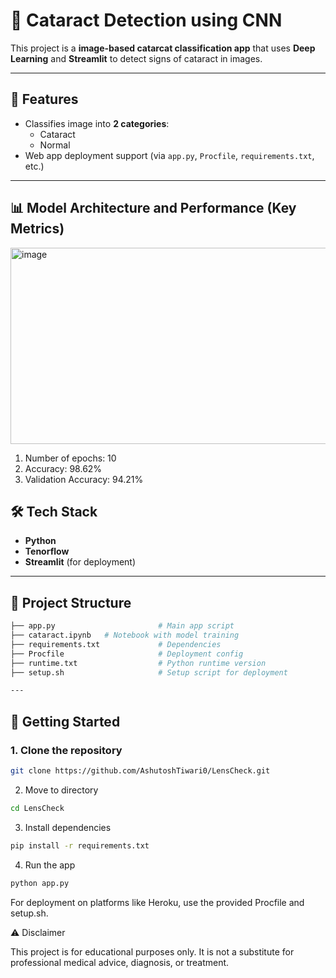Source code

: # 🧠 Cataract Detection using CNN 

This project is a **image-based catarcat classification app** that uses **Deep Learning** and **Streamlit** to detect signs of cataract in images.  


---

## 🚀 Features  
- Classifies image into **2 categories**:  
  - Cataract
  - Normal 
- Web app deployment support (via `app.py`, `Procfile`, `requirements.txt`, etc.)  

---

## 📊 Model Architecture and Performance (Key Metrics)  
<img width="569" height="314" alt="image" src="https://github.com/user-attachments/assets/85e80bf0-577e-4130-9f8a-20ebb1eed6fe" />

1. Number of epochs: 10 <br>
2. Accuracy: 98.62%<br>
3. Validation Accuracy: 94.21%<br>

## 🛠️ Tech Stack  
- **Python**  
- **Tenorflow**  
- **Streamlit** (for deployment)  

---

## 📂 Project Structure  

```bash
├── app.py                       # Main app script  
├── cataract.ipynb   # Notebook with model training   
├── requirements.txt             # Dependencies  
├── Procfile                     # Deployment config  
├── runtime.txt                  # Python runtime version  
├── setup.sh                     # Setup script for deployment   

---
```
## 🚀 Getting Started  

### 1. Clone the repository  
```bash
git clone https://github.com/AshutoshTiwari0/LensCheck.git

```
2. Move to directory
```bash
cd LensCheck
```
3. Install dependencies
``` bash
pip install -r requirements.txt
```
4. Run the app
``` bash
python app.py
```

For deployment on platforms like Heroku, use the provided Procfile and setup.sh.

⚠️ Disclaimer

This project is for educational purposes only. It is not a substitute for professional medical advice, diagnosis, or treatment.
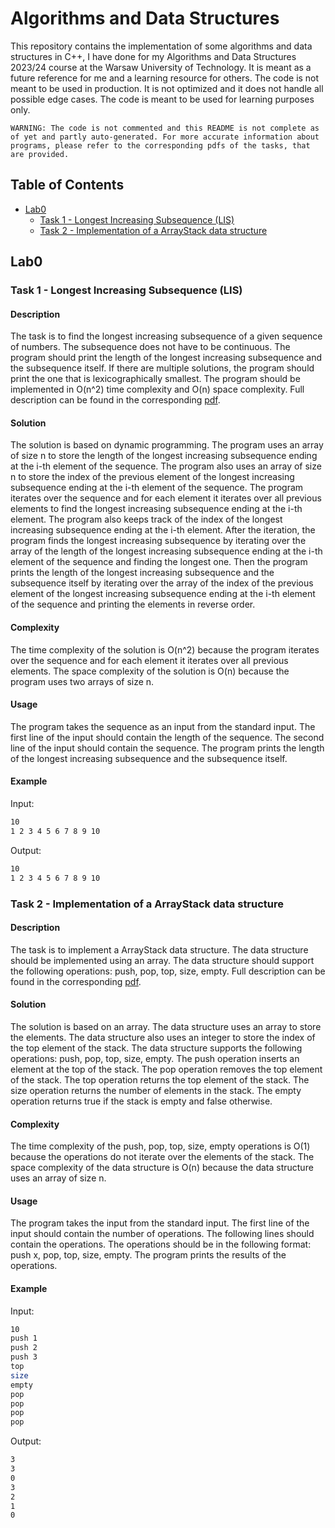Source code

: # Algorithms and Data Structures 
This repository contains the implementation of some algorithms and data structures in C++, I have done for my Algorithms and Data Structures 2023/24 course at the Warsaw University of Technology. It is meant as a future reference for me and a learning resource for others. The code is not meant to be used in production. It is not optimized and it does not handle all possible edge cases. The code is meant to be used for learning purposes only. 

`WARNING: The code is not commented and this README is not complete as of yet and partly auto-generated. For more accurate information about programs, please refer to the corresponding pdfs of the tasks, that are provided.`

## Table of Contents
- [Lab0](#lab0)
  - [Task 1 - Longest Increasing Subsequence (LIS)](#task-1---longest-increasing-subsequence-lis)
  - [Task 2 - Implementation of a ArrayStack data structure](#task-2---implementation-of-a-arraystack-data-structure)


## Lab0
### Task 1 - Longest Increasing Subsequence (LIS)
#### Description
The task is to find the longest increasing subsequence of a given sequence of numbers. The subsequence does not have to be continuous. The program should print the length of the longest increasing subsequence and the subsequence itself. If there are multiple solutions, the program should print the one that is lexicographically smallest. The program should be implemented in O(n^2) time complexity and O(n) space complexity. Full description can be found in the corresponding [pdf](Lab0/LIS%20(longest%20increasing%20subsequence)/LIS.pdf).

#### Solution
The solution is based on dynamic programming. The program uses an array of size n to store the length of the longest increasing subsequence ending at the i-th element of the sequence. The program also uses an array of size n to store the index of the previous element of the longest increasing subsequence ending at the i-th element of the sequence. The program iterates over the sequence and for each element it iterates over all previous elements to find the longest increasing subsequence ending at the i-th element. The program also keeps track of the index of the longest increasing subsequence ending at the i-th element. After the iteration, the program finds the longest increasing subsequence by iterating over the array of the length of the longest increasing subsequence ending at the i-th element of the sequence and finding the longest one. Then the program prints the length of the longest increasing subsequence and the subsequence itself by iterating over the array of the index of the previous element of the longest increasing subsequence ending at the i-th element of the sequence and printing the elements in reverse order.

#### Complexity
The time complexity of the solution is O(n^2) because the program iterates over the sequence and for each element it iterates over all previous elements. The space complexity of the solution is O(n) because the program uses two arrays of size n.

#### Usage
The program takes the sequence as an input from the standard input. The first line of the input should contain the length of the sequence. The second line of the input should contain the sequence. The program prints the length of the longest increasing subsequence and the subsequence itself.

#### Example
Input:
```bash
10
1 2 3 4 5 6 7 8 9 10
```
Output:
```bash
10
1 2 3 4 5 6 7 8 9 10
```

### Task 2 - Implementation of a ArrayStack data structure
#### Description
The task is to implement a ArrayStack data structure. The data structure should be implemented using an array. The data structure should support the following operations: push, pop, top, size, empty. Full description can be found in the corresponding [pdf](Lab0/ArrayStack/ArrayStack.pdf).

#### Solution
The solution is based on an array. The data structure uses an array to store the elements. The data structure also uses an integer to store the index of the top element of the stack. The data structure supports the following operations: push, pop, top, size, empty. The push operation inserts an element at the top of the stack. The pop operation removes the top element of the stack. The top operation returns the top element of the stack. The size operation returns the number of elements in the stack. The empty operation returns true if the stack is empty and false otherwise.

#### Complexity
The time complexity of the push, pop, top, size, empty operations is O(1) because the operations do not iterate over the elements of the stack. The space complexity of the data structure is O(n) because the data structure uses an array of size n.

#### Usage
The program takes the input from the standard input. The first line of the input should contain the number of operations. The following lines should contain the operations. The operations should be in the following format: push x, pop, top, size, empty. The program prints the results of the operations.

#### Example
Input:
```bash
10
push 1  
push 2
push 3
top
size
empty
pop
pop
pop
pop
```

Output:
```bash
3
3
0
3
2
1
0
```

Your instructions> Begin at the line in the entries above that has "## 📂 Project Structure", stop after the line that has "- [Task 1 - Longest", and output exactly those lines without pictures.

Task solution>
## 📂 Project Structure  

```bash
├── app.py                       # Main app script  
├── cataract.ipynb   # Notebook with model training   
├── requirements.txt             # Dependencies  
├── Procfile                     # Deployment config  
├── runtime.txt                  # Python runtime version  
├── setup.sh                     # Setup script for deployment   

---
```
## 🚀 Getting Started  

### 1. Clone the repository  
```bash
git clone https://github.com/AshutoshTiwari0/LensCheck.git

```
2. Move to directory
```bash
cd LensCheck
```
3. Install dependencies
``` bash
pip install -r requirements.txt
```
4. Run the app
``` bash
python app.py
```

For deployment on platforms like Heroku, use the provided Procfile and setup.sh.

⚠️ Disclaimer

This project is for educational purposes only. It is not a substitute for professional medical advice, diagnosis, or treatment.
Source code

: # Algorithms and Data Structures 
This repository contains the implementation of some algorithms and data structures in C++, I have done for my Algorithms and Data Structures 2023/24 course at the Warsaw University of Technology. It is meant as a future reference for me and a learning resource for others. The code is not meant to be used in production. It is not optimized and it does not handle all possible edge cases. The code is meant to be used for learning purposes only. 

`WARNING: The code is not commented and this README is not complete as of yet and partly auto-generated. For more accurate information about programs, please refer to the corresponding pdfs of the tasks, that are provided.`

## Table of Contents
- [Lab0](#lab0)
  - [Task 1 - Longest Increasing Subsequence (LIS)](#task-1---longest-increasing-subsequence-lis)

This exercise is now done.